While the government has said it will not intervene, the upshot of this latest “bear bites man story” is that a “Kremlin-backed energy giant” is likely to take control of the venture, says The Wall Street Journal. Prime minister Putin has previously shunted aside other big players, such as Yukos’s Mikhail Khodorkovsky – he was imprisoned and the company broken up – in his quest to “Kremlinise” oil and gas wealth.

Putin’s attack on the billionaire owner of mining group Mechel for allegedly overcharging steel manufacturers for coal and evading taxes also raised the spectre of a second Yukos affair. “If this is an indication of things to come, Russia’s reputation will be damaged beyond repair,” says Jack Dzierwa of US Global Investors. According to UralSib’s Chris Weafer, “the last train carrying the optimists out of Russian equities has just left the station”.

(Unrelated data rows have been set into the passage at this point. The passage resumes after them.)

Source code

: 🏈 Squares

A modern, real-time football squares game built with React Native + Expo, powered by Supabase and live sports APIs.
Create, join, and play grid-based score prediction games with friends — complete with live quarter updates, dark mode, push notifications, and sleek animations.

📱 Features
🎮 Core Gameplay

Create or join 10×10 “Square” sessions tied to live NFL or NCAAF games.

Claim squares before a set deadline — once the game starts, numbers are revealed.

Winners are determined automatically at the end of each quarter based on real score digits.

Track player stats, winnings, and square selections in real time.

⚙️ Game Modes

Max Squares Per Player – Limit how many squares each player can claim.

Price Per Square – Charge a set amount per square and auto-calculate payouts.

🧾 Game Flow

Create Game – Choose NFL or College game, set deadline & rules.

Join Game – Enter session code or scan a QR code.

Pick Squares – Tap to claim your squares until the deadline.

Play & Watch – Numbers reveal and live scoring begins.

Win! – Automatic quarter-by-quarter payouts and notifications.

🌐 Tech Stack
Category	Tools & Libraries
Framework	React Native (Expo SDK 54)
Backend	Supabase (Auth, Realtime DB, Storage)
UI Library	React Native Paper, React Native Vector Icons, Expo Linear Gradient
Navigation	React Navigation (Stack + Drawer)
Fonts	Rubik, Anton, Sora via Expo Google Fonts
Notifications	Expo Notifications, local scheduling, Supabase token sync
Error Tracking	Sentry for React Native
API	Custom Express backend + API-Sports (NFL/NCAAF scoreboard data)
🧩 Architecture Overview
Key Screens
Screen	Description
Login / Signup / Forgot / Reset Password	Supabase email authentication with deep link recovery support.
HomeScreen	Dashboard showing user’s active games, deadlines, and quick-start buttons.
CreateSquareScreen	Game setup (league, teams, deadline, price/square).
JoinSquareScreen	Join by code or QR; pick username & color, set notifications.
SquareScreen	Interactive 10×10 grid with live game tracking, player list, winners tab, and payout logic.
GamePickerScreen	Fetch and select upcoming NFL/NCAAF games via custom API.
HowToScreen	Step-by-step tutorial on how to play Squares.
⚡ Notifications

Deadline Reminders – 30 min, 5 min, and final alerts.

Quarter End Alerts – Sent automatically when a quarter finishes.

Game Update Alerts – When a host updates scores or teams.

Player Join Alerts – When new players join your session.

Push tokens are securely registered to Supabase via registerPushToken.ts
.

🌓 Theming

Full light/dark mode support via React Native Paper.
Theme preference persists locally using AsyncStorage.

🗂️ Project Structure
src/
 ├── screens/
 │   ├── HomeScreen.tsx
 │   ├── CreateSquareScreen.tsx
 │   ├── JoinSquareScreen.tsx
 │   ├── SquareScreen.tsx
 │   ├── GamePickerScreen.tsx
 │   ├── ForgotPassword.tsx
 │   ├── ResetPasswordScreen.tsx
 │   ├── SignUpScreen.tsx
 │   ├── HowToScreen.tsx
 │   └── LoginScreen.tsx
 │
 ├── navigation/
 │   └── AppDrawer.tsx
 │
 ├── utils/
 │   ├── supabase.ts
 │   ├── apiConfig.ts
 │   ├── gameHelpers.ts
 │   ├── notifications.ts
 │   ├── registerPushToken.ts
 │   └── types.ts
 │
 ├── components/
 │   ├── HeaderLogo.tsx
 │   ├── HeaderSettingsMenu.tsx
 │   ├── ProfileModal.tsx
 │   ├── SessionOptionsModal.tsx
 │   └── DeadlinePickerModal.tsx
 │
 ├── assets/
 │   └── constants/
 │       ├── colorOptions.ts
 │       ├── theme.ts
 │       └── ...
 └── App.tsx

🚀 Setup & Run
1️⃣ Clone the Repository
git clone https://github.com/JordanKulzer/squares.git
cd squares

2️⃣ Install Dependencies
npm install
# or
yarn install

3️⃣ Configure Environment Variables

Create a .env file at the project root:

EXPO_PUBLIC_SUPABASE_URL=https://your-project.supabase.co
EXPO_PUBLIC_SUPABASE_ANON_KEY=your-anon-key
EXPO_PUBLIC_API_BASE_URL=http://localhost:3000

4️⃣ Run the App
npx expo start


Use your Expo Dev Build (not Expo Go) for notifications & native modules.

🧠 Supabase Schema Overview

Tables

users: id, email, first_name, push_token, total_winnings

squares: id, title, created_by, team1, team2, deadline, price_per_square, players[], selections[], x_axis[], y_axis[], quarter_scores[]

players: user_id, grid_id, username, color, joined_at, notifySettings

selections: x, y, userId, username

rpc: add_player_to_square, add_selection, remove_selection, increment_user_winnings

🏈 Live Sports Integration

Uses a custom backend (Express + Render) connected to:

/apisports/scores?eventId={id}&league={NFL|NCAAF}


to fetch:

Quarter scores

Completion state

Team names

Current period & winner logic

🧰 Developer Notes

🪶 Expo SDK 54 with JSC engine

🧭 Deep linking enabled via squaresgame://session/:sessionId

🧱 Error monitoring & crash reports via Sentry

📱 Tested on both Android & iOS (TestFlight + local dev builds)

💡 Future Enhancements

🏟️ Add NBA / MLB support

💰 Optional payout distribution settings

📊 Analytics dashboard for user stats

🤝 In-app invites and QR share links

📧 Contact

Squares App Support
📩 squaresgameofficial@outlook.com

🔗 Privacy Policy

But Nelli Sharushkina of newsletter group Energy Intelligence is confident  sentiment will rebound: predictions that no one would invest in Russia post-Yukos turned out to be “absolutely wrong”. One reason to like Russia is the consumer boom, with the fast-expanding middle-class splurging cash after strong wage rises over the past few years. Retail sales are growing by over 10% a year, while car sales grew by 41% in the first half.

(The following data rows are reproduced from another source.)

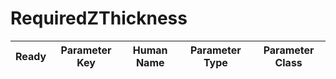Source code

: # RequiredZThickness

| Ready | Parameter Key | Human Name | Parameter Type | Parameter Class |
|-------|---------------|------------|-----------------|----------------|
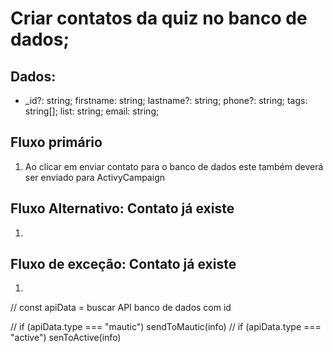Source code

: # Criar contatos da quiz no banco de dados;
  
## Dados:
* _id?: string;
  firstname: string;
  lastname?: string;
  phone?: string;
  tags: string[];
  list: string;
  email: string;

## Fluxo primário
1. Ao clicar em enviar contato para o banco de dados este também deverá ser enviado para ActivyCampaign


## Fluxo Alternativo: Contato já existe
1. 

## Fluxo de exceção: Contato já existe
1. 


// const apiData = buscar API banco de dados com id

// if (apiData.type === "mautic") sendToMautic(info)
// if (apiData.type === "active") senToActive(info)
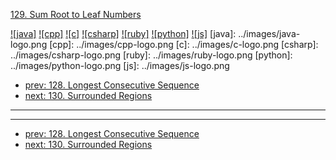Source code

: [129. Sum Root to Leaf Numbers](https://leetcode.com/problems/sum-root-to-leaf-numbers/)

[![java]](../java/129-sum-root-to-leaf-numbers.md)
[![cpp]](../cpp/129-sum-root-to-leaf-numbers.md)
[![c]](../c/129-sum-root-to-leaf-numbers.md)
[![csharp]](../csharp/129-sum-root-to-leaf-numbers.md)
[![ruby]](../ruby/129-sum-root-to-leaf-numbers.md)
[![python]](../python/129-sum-root-to-leaf-numbers.md)
[![js]](../js/129-sum-root-to-leaf-numbers.md)
[java]: ../images/java-logo.png
[cpp]: ../images/cpp-logo.png
[c]: ../images/c-logo.png
[csharp]: ../images/csharp-logo.png
[ruby]: ../images/ruby-logo.png
[python]: ../images/python-logo.png
[js]: ../images/js-logo.png

- [prev: 128. Longest Consecutive Sequence](128-longest-consecutive-sequence.md)
- [next: 130. Surrounded Regions](130-surrounded-regions.md)

---



---

- [prev: 128. Longest Consecutive Sequence](128-longest-consecutive-sequence.md)
- [next: 130. Surrounded Regions](130-surrounded-regions.md)
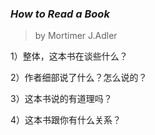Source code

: ### _How to Read a Book_
> by Mortimer J.Adler

1）整体，这本书在谈些什么？

2）作者细部说了什么？怎么说的？

3）这本书说的有道理吗？

4）这本书跟你有什么关系？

In addition, says Capital Economics, a planned $1trn investment programme bodes well for infrastructure firms. Note too that any “fresh assault” on investors is likely to be confined to industries deemed of “strategic importance” – energy, in short – and that Russia scores quite well on investor protection when it comes to firms outside the energy industry. The market’s pe ratio, furthermore, is at a two-year low of 10.7. So if investors’ “worst fears go unrealised”, there could be a strong rebound in the coming months.

But clouding the outlook is the sliding oil price – energy stocks comprise around half the index – and the fact that global investor sentiment has been “shot to pieces”, as Weafer puts it. Ongoing worries over the credit crunch and the global economy do nothing to bolster the appeal of risky emerging markets.

What’s more, like many emerging markets, Russia has an inflation problem, raising the spectre of a hard landing if prices continue to rise. The growth rate, an annual 8.7% in the first quarter, is “too high”, according to the European Bank for Reconstruction and Development. Inflation is running at 15% and extends beyond food and energy prices; domestic demand is increasing much faster than GDP and there are shortages in the labour market, says Edward Hugh on Seeking Alpha. This all points to “overheating”. So even if political worries dissipate soon, investors may be in for a rocky ride.